Repeat exactly the lines from the first line of the records through the line containing "from Vietnam </h3>", and nothing more.

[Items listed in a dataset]
****

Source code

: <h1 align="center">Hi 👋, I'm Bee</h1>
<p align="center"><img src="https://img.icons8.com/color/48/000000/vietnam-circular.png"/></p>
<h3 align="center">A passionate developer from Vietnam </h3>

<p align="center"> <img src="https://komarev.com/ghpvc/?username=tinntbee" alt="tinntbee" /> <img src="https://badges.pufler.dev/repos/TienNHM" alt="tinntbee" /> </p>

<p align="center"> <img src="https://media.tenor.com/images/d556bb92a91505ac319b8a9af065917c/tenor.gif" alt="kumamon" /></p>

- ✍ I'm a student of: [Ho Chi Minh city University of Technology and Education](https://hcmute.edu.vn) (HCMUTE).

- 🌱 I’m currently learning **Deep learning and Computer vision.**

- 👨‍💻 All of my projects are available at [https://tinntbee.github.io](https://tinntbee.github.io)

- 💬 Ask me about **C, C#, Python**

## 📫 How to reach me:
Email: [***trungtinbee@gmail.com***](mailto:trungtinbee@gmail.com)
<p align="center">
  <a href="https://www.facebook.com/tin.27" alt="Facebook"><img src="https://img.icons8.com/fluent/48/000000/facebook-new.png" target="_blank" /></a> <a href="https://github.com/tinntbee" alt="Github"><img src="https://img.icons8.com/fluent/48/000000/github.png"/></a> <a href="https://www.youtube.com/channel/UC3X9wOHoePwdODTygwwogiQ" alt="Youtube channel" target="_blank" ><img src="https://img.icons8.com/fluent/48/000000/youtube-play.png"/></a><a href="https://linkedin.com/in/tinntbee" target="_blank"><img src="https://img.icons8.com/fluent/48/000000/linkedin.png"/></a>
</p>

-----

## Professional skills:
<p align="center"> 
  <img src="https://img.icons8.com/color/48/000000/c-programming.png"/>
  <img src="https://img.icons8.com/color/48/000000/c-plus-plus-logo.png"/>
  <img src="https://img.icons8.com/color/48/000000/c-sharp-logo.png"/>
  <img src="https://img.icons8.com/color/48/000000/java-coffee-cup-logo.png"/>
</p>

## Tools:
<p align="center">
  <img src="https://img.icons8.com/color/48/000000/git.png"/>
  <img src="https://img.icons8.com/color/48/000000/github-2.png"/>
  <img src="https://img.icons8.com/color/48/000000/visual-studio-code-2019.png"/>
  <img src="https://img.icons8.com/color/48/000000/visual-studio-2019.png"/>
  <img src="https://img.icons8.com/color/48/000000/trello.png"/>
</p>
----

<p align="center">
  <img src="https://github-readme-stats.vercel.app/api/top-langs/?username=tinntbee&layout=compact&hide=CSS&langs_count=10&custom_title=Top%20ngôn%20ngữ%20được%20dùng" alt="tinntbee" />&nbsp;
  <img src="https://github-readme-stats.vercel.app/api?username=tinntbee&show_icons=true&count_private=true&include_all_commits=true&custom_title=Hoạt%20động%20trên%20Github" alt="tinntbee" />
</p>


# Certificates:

****

• [Exercise result]:
Source code

: <h1 align="center">Hi 👋, I'm Bee</h1>
<p align="center"><img src="https://img.icons8.com/color/48/000000/vietnam-circular.png"/></p>
<h3 align="center">A passionate developer from Vietnam </h3>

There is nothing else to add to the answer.